Divenuto vice commissario del Corpo di pubblica sicurezza e inviato alla Divisione affari generali e riservati, Ufficio confino politico, nel 1937 fu nominato vice direttore della colonia penale di Ponza, nel 1939 della colonia di confino politico di Ventotene e poi, promosso commissario, ne divenne direttore.[3]

Il 28 luglio 1943 giunse nel piccolo porto dell'isola Benito Mussolini, che il governo Badoglio aveva deciso di confinare a Ventotene; ma Guida, direttore della colonia, per ragioni di sicurezza, considerata la presenza di quasi novecento confinati e della bene armata guarnigione tedesca (che si occupava di un potente radar), decise di non accogliere la corvetta Persefone che si diresse allora verso la vicina Ponza.[4] Guida restò a Ventotene fino ad agosto[5].

Dal 23 settembre 1943 fu trasferito alla questura di Roma e dal 22 gennaio 1945 commissario aggiunto a Marino.

Finita la guerra uscì assolto dal successivo processo per l'epurazione dopo la liberazione: avrebbe infatti ampiamente collaborato con il socialista Corrado Bonfantini delle brigate Matteotti,[6] mentre il comunista Ruggero Grieco in difesa di Guida scrisse una nota a Pietro Nenni, conservata nell'Archivio Centrale dello Stato-Affari dell'Alto commissario per le sanzioni contro il fascismo.[7] Tra i beneficiari dell'amnistia Togliatti, rimase quindi in Polizia e fece carriera divenendo negli anni successivi questore di Gorizia e di Trieste.

Nel 1968 è questore a Torino. Durante degli scontri nel corso degli scioperi degli operai FIAT del giugno e luglio 1969, venne ferito in fronte da una pietra e trasferito a Milano[8] dall'allora ministro dell'interno, Franco Restivo. Diresse quindi le indagini seguenti la strage di piazza Fontana del 12 dicembre 1969, spingendo verso la pista anarchica – poi rivelatasi un depistaggio[9] e fu coinvolto, come superiore del commissario Luigi Calabresi, nel caso dell'uccisione per defenestramento dell'anarchico Giuseppe Pinelli.

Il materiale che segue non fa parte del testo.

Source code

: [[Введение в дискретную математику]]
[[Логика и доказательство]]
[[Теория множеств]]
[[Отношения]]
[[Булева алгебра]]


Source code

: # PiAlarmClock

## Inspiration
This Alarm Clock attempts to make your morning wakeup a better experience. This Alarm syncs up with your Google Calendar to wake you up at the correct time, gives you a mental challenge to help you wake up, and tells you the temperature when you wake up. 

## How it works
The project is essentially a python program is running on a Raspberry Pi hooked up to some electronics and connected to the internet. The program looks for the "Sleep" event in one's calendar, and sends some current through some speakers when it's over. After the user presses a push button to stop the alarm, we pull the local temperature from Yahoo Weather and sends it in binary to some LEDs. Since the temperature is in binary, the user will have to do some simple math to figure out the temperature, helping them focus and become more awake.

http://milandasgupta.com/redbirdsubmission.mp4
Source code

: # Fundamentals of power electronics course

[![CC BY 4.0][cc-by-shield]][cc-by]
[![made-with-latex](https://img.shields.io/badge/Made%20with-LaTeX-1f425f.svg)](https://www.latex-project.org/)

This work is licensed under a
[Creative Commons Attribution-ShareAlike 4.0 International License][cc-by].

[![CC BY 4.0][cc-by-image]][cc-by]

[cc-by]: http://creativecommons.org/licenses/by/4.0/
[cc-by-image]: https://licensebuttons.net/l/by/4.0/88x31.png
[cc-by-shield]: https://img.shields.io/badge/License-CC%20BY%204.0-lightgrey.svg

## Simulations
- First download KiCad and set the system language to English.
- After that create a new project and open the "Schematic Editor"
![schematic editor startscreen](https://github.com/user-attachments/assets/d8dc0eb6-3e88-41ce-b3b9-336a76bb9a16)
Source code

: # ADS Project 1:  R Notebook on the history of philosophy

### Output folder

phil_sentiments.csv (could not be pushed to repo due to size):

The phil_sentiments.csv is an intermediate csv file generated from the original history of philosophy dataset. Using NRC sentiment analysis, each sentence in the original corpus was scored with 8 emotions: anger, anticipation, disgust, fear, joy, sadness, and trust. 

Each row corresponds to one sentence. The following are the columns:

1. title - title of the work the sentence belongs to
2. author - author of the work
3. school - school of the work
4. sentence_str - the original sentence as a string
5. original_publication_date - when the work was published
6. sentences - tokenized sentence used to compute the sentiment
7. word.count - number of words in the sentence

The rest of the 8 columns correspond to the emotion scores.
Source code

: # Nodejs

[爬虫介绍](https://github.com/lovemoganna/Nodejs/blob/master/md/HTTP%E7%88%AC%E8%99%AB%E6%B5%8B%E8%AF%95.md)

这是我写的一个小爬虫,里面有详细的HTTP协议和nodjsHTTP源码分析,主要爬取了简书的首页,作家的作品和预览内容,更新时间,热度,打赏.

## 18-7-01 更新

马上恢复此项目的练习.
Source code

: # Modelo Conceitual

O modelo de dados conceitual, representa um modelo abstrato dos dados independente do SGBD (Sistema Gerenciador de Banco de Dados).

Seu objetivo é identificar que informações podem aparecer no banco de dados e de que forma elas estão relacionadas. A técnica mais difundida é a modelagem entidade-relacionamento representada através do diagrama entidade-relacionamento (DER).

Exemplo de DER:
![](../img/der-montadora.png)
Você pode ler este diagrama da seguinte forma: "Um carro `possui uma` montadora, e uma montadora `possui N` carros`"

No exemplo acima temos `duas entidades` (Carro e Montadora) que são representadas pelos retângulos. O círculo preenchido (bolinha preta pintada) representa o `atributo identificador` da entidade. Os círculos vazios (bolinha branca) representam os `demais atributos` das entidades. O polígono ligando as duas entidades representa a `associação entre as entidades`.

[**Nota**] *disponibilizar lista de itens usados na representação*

Fece scalpore nel dicembre 1969 il rifiuto dell'allora presidente della Camera, Sandro Pertini – recluso sotto il fascismo proprio a Ventotene –, arrivato in visita alla stazione di Milano Centrale dopo la morte di Pinelli, di stringergli la mano:[10] con il suo gesto Pertini volle porre seri dubbi sulla presunta collaborazione di Guida con la Resistenza oltreché, come aggiungerà in un'intervista del 1973 a Oriana Fallaci, sottolineare come su questi «gravava l'ombra della morte» di Pinelli.[10] In aggiunta a ciò, nella lettera aperta a L'Espresso del 13 giugno 1971 contro il commissario Calabresi, un centinaio di intellettuali denunciarono l'«arbitrio calunnioso» di Guida, in quanto aveva sostenuto che Pinelli si fosse suicidato.[11]

Nel corso del 1970, intanto, era stato promosso ispettore generale e trasferito al ministero dell'interno a Roma, fino alla pensione. Trasferitosi a Trieste, vi visse con moglie e due figlie sino al 1990, anno della sua morte all'età di 77 anni.[1]